The truth about the Mayan calendar
A misinterpretation of the Mayan calendar has created a mini-doomsday industry in the past few years. This misapprehension inspired a Hollywood film about a supposed apocalypse, as well as a plethora of speculation and news stories. The truth is, the ancient Mayans did not predict that the the world as we know it would end with 2012.
Solar Year
However, Mayan astrology is worthy of attention for other reasons. The basic unit of time of the Mayan Long Count Calendar is the 360-day tun, which, like our calendar’s year, is roughly equivalent to one revolution of the earth around the sun. Twenty tuns make a k’atun and twenty k’atuns (or 400 tuns) form a bak’tun. A bak’tun is roughly equal to 395 of our years. The ancient Mayan Long Count calendar includes 13 bak’tuns, ending with the winter solstice of 2012. Mayan cosmology contained stories of an earlier era preceding their calendar lasted for 13 bak’tuns. The transition from that era into the current 13 bak’tuns was smooth and natural, rather than a period of devastation and destruction.
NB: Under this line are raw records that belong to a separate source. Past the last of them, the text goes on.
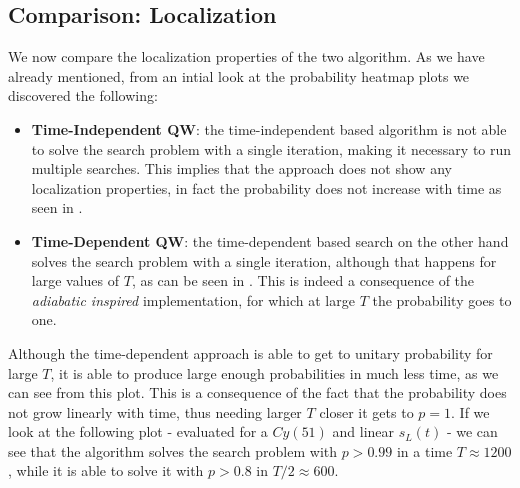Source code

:    \clearpage
    \subsection{Comparison: Localization}\label{subsec:localization_results}
        We now compare the localization properties of the two algorithm. As we have already mentioned, from an intial look at the probability heatmap plots we discovered the following:
        \begin{itemize}
            \item \textbf{Time-Independent QW}: the time-independent based algorithm is not able to solve the search problem with a single iteration, making it necessary to run multiple searches. This implies that the approach does not show any localization properties, in fact the probability does not increase with time as seen in .
            \item \textbf{Time-Dependent QW}: the time-dependent based search on the other hand solves the search problem with a single iteration, although that happens for large values of $T$, as can be seen in . This is indeed a consequence of the \textit{adiabatic inspired} implementation, for which at large $T$ the probability goes to one.
        \end{itemize}
        

        \clearpage
        \noindent
        Although the time-dependent approach is able to get to unitary probability for large $T$, it is able to produce large enough probabilities in much less time, as we can see from this plot. This is a consequence of the fact that the probability does not grow linearly with time, thus needing larger $T$ closer it gets to $p=1$. If we look at the following plot - evaluated for a $Cy(51)$ and linear $s_L(t)$ - we can see that the algorithm solves the search problem with $p>0.99$ in a time $T\approx 1200$, while it is able to solve it with $p>0.8$ in $T/2 \approx 600$.
        

        \clearpage
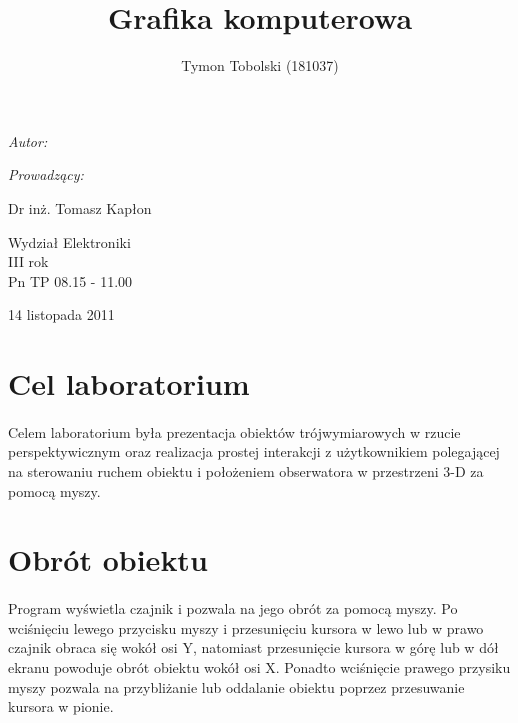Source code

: \documentclass[wide,a4paper,titlepage,12pt] {article}
\title{Grafika komputerowa}
\author{Tymon Tobolski (181037)}
\makeatletter
\renewcommand{\maketitle}{
\begin{titlepage}
  \begin{center}
    \vspace*{3cm}
    \LARGE \@title \par
    \vspace{2cm}
    \textit{\small Autor:}\par
    \normalsize \@author\par \normalsize
    \vspace{3cm}
    \textit{\small Prowadzący:}\par
    Dr inż. Tomasz Kapłon \par
    \vspace{2cm}
    Wydział Elektroniki\\ III rok\\ Pn TP 08.15 - 11.00\par
    \vspace{4cm}
    \small 14 listopada 2011
  \end{center}
\end{titlepage}
}
\makeatother
\begin{document}
\maketitle
  \section{Cel laboratorium}
  \paragraph{}
  Celem laboratorium była prezentacja obiektów trójwymiarowych w rzucie perspektywicznym oraz realizacja prostej interakcji z użytkownikiem polegającej na sterowaniu ruchem obiektu i położeniem obserwatora w przestrzeni 3-D za pomocą myszy.

  \section{Obrót obiektu}
  \paragraph{}
  Program wyświetla czajnik i pozwala na jego obrót za pomocą myszy. Po wciśnięciu lewego przycisku myszy i przesunięciu kursora w lewo lub w prawo czajnik obraca się wokół osi Y, natomiast przesunięcie kursora w górę lub w dół ekranu powoduje obrót obiektu wokół osi X. Ponadto wciśnięcie prawego przysiku myszy pozwala na przybliżanie lub oddalanie obiektu poprzez przesuwanie kursora w pionie.

  \paragraph{}
  
\end{document}
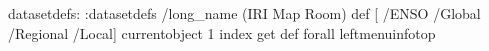 \begin{ingrid}
datasetdefs:
:datasetdefs
/long_name (IRI Map Room) def
[ /ENSO /Global /Regional /Local]
{ currentobject 1 index get  def} forall
leftmenuinfotop
\end{ingrid}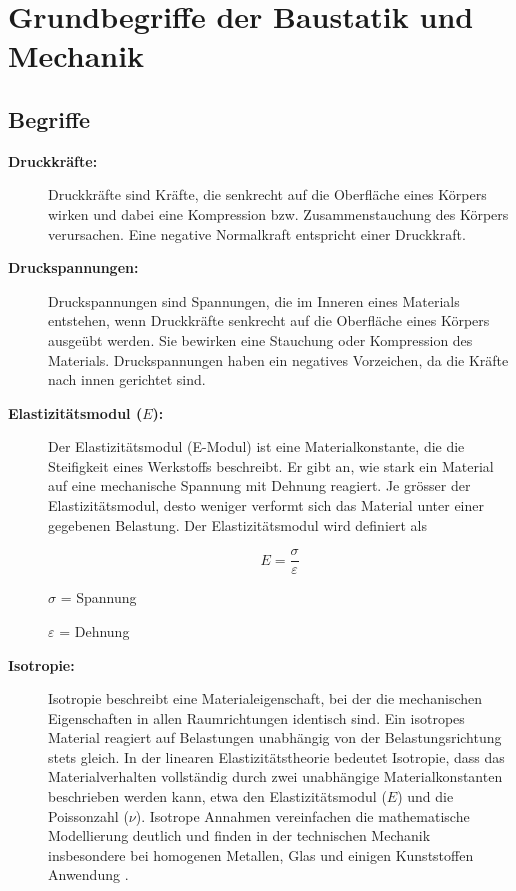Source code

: %
%
%
%
\section{Grundbegriffe der Baustatik und Mechanik}
\label{elastomechanik:section:teil1}
\subsection{Begriffe}
\begin{description}	
	\item[\textbf{Druckkräfte:}] Druckkräfte sind Kräfte, die senkrecht auf die Oberfläche eines Körpers wirken und dabei eine Kompression bzw. Zusammenstauchung des Körpers verursachen. 
	Eine negative Normalkraft entspricht einer Druckkraft.
	
	\item[\textbf{Druckspannungen:}] Druckspannungen sind Spannungen, die im Inneren eines Materials entstehen, wenn Druckkräfte senkrecht auf die Oberfläche eines Körpers ausgeübt werden. 
	Sie bewirken eine Stauchung oder Kompression des Materials.
	Druckspannungen haben ein negatives Vorzeichen, da die Kräfte nach innen gerichtet sind.
	
	\item[\textbf{Elastizitätsmodul ($E$):}] Der Elastizitätsmodul (E-Modul) ist eine Materialkonstante, die die Steifigkeit eines Werkstoffs beschreibt. 
	Er gibt an, wie stark ein Material auf eine mechanische Spannung mit Dehnung reagiert. 
	Je grösser der Elastizitätsmodul, desto weniger verformt sich das Material unter einer gegebenen Belastung.
	Der Elastizitätsmodul wird definiert als

	\begin{equation}
		E=
		\frac{\sigma}{\varepsilon}
	\end{equation}

	$\sigma$ = Spannung
	
	$\varepsilon$ = Dehnung
	
	\item[\textbf{Isotropie:}] Isotropie beschreibt eine Materialeigenschaft, bei der die mechanischen Eigenschaften in allen Raumrichtungen identisch sind. 
	Ein isotropes Material reagiert auf Belastungen unabhängig von der Belastungsrichtung stets gleich.
	In der linearen Elastizitätstheorie bedeutet Isotropie, dass das Materialverhalten vollständig durch zwei unabhängige Materialkonstanten beschrieben werden kann, etwa den Elastizitätsmodul ($E$) und die Poissonzahl ($\nu$).  
	Isotrope Annahmen vereinfachen die mathematische Modellierung deutlich und finden in der technischen Mechanik insbesondere bei homogenen Metallen, Glas und einigen Kunststoffen Anwendung \cite{elastomechanik:Isotropie}.
	

\end{description}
Contrary to pop culture hype, Mayan predictions envisaged a similar natural transition with the approaching shift of eras. Those who have studied the Mayan calendar closely believe the notion of a “Mayan prophecy” of doomsday occurring on December 21, 2012 is a fallacy similar to the notion some people had that the world as we knew it would end with the transition from 1999 into 2000.
Mayan zodiac year
In addition to their solar calendar measurements, the Mayans, like other Mesoamerican cultures, also used a 260-day astrological divinatory calendar. This 260-day sequence, which repeats itself continually, includes 13 cycles of the Mayan 20 zodiac signs. Like other styles of astrology, these zodiac signs characterized an individual based on time of birth. These 260-day counts are called tzolkins and are based on the cycles of the Moon, Venus and Mars. The Mayans also believed that human gestation lasted 260 days so that the zodiac sign at the time of an individual’s conception and birth were the same.
The Mayan measurements of time were based on achievements of astrological observation amazing for a period before the existence of modern telescopes. The Mayans made amazingly accurate predictions about the movement of the planets over a long period of time. Ancient Mayan astronomy observation sites, as well as mounds built by other Native American cultures, are based on a precise awareness of alignment with planetary positions on key dates such as the solstices and the dates when Venus is most visible in the sky.
These scientific achievements deserve recognition as evidence of the advanced knowledge of cultures once dismissed as “primitive” in comparison to the Europeans. To make these achievements nothing but fodder for cheap doomsday speculation is a failure of intellect and understanding on the part of those who propagate the 2012 end-times theories.